If i understand the alert's message correctly, it is fired because "the pods of DS are running where they are not supposed to run". However, all 3 DSs are with node selector kubernetes.io/os=linux I think the label is there for every node of the cluster. Then why it is fired in the first place? And yes, documentation about how to handle this alert would be nice too.
Was there a new node started on the cluster? Relevant issue: https://github.com/kubernetes-monitoring/kubernetes-mixin/issues/347
See the prometheus query about the alerts and cluster_autoscaler_nodes_count https://imgur.com/a/SePLZQG we have autoscaler set up on the cluster. It seems we had a node ready/notready back and forth. Not sure it is caused by new nodes or the same node changing the status.
About comment https://github.com/kubernetes-monitoring/kubernetes-mixin/issues/347#issuecomment-585075577 we have already `10m` for clause in the alert def. But the alert query with 1 over 10m in the case. Is it about sensitivity of the alert? This is confusing part to me: The 3 DSs should run on all nodes with label kubernetes.io/os=linux. Why is the node status related to firing such an alert? I can imagine it makes sense only if the label is removed and the DS still runs there.
> The 3 DSs should run on all nodes with label kubernetes.io/os=linux. > Why is the node status related to firing such an alert? It seems like there are problems with the node or the autoscaler. The metric and alert look at the misscheduled DS on that node. > The number of nodes running a daemon pod but are not supposed to. Note this is a warning alert so seems to be doing its job, warning there is a problem, the alert is not critical so you/customer should not be paged on it. But as a warning this alert makes perfect sense.

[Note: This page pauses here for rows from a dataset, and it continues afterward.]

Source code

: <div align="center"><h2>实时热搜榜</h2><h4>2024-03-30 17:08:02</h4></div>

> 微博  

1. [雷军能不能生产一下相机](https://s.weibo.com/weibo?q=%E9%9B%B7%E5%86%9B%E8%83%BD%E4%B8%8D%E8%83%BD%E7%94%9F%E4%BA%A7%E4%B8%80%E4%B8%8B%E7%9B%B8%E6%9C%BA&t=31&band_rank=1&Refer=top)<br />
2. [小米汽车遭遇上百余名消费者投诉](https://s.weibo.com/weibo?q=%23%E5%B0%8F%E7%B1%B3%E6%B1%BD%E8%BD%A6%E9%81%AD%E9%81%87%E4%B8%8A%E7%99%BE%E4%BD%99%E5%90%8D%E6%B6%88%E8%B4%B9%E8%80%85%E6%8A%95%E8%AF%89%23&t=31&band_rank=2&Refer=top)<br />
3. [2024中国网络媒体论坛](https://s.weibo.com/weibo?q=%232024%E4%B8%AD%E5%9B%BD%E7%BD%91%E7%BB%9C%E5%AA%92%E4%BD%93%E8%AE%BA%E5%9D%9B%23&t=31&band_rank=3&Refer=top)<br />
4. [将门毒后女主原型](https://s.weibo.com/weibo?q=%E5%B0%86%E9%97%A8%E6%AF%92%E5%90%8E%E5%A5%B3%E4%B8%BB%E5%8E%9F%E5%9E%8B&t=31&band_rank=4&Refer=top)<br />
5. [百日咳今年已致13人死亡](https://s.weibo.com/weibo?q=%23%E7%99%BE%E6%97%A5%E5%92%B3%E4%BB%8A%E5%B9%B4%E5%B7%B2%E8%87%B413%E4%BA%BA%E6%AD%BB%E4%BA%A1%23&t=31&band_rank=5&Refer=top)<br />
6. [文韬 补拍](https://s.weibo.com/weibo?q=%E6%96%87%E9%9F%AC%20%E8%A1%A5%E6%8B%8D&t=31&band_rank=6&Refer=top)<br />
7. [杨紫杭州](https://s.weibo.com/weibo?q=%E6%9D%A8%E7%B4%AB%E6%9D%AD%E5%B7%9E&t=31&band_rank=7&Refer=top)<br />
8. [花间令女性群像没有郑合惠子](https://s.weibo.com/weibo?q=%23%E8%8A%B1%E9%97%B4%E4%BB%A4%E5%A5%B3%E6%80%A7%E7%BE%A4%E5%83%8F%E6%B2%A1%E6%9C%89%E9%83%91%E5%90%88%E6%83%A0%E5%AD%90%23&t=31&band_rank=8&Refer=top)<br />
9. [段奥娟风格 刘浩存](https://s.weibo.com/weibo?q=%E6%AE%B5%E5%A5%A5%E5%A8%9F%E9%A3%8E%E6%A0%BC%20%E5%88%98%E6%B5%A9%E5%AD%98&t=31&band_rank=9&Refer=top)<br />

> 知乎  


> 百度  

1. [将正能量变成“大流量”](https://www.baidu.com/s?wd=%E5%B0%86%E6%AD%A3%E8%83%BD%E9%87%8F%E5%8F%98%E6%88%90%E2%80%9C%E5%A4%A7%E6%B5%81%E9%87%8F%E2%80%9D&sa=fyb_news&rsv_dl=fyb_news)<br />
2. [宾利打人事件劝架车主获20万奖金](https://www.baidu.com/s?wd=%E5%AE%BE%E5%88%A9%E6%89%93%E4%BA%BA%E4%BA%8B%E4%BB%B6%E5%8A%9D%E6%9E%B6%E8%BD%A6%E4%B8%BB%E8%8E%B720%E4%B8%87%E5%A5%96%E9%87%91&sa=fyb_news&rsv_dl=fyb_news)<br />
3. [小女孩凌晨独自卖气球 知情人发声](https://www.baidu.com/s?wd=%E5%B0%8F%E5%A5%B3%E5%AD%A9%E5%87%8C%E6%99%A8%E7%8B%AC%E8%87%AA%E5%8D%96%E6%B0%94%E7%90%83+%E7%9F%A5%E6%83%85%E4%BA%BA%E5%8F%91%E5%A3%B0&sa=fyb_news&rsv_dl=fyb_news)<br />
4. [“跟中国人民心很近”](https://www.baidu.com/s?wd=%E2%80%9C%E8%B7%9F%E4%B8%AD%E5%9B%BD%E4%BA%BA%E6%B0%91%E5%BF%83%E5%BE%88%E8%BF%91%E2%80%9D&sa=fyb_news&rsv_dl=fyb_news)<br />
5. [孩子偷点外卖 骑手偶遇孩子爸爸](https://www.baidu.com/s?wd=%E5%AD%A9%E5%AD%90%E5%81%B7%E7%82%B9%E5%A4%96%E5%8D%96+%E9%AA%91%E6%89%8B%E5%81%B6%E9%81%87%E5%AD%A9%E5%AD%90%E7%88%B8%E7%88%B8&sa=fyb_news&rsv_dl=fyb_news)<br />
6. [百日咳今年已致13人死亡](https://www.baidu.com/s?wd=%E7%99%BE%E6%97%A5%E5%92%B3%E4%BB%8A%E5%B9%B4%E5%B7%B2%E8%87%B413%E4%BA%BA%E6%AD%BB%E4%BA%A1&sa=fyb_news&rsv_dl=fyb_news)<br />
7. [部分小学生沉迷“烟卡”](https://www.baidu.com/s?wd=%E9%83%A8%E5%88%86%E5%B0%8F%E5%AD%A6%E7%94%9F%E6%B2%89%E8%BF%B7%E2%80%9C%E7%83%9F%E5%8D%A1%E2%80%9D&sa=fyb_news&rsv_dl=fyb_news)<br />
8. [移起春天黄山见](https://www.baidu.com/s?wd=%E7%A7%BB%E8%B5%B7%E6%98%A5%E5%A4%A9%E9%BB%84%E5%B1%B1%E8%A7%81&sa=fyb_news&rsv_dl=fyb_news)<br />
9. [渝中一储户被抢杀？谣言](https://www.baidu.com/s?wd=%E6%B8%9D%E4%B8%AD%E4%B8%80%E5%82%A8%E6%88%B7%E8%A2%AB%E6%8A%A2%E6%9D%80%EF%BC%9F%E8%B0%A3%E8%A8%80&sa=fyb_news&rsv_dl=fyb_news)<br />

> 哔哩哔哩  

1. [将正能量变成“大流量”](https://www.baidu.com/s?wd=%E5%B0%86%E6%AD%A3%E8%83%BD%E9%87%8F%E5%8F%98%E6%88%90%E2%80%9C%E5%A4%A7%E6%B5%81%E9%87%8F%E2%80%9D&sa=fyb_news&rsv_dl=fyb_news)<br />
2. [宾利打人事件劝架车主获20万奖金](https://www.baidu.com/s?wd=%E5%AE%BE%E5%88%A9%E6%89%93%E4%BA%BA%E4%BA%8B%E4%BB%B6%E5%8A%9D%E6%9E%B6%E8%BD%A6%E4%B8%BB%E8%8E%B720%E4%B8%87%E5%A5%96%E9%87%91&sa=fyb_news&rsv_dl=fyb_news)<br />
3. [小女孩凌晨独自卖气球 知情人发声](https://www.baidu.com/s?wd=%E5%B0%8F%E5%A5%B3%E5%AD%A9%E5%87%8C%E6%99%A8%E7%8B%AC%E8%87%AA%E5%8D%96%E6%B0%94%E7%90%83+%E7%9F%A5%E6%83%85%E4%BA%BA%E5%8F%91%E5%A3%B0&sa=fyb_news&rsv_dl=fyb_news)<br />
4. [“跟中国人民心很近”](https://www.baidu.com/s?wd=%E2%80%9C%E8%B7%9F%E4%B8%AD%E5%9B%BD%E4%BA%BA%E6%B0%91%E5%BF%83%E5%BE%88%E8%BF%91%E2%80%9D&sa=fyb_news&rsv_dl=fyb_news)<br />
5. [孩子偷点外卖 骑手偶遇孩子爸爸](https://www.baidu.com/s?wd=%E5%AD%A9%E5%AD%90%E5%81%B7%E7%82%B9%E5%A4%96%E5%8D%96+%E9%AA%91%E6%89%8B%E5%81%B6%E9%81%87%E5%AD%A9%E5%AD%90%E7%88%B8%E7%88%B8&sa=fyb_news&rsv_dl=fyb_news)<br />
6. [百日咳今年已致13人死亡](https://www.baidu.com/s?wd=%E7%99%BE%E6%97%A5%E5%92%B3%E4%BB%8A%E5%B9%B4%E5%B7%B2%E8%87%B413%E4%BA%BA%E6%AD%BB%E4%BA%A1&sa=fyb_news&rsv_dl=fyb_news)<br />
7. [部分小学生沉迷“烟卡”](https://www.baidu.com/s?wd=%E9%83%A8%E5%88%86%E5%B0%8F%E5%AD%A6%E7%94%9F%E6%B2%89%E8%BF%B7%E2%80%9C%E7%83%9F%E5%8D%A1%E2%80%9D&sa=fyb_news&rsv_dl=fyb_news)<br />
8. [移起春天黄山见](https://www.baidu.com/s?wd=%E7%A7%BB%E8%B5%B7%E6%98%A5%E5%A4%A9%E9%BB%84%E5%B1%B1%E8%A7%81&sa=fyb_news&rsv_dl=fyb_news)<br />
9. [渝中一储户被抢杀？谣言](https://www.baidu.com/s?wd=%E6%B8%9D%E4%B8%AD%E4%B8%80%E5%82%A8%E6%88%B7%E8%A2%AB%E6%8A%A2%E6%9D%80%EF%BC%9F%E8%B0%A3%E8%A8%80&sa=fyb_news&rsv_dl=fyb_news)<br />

> Note this is a warning alert so seems to be doing its job, warning there is a problem, the alert is not critical so you/customer should not be paged on it. But as a warning this alert makes perfect sense. I would like to know what a customer is expected to do when seeing such a warning?
> I would like to know what a customer is expected to do when seeing such a warning? Open ticket to investigate what is wrong with the nodes. Is there no other alerts firing on the cluster only that one?
> Open ticket to investigate what is wrong with the nodes. Ack > Is there no other alerts firing on the cluster only that one? No other alerts fired in 2hours range before/after it.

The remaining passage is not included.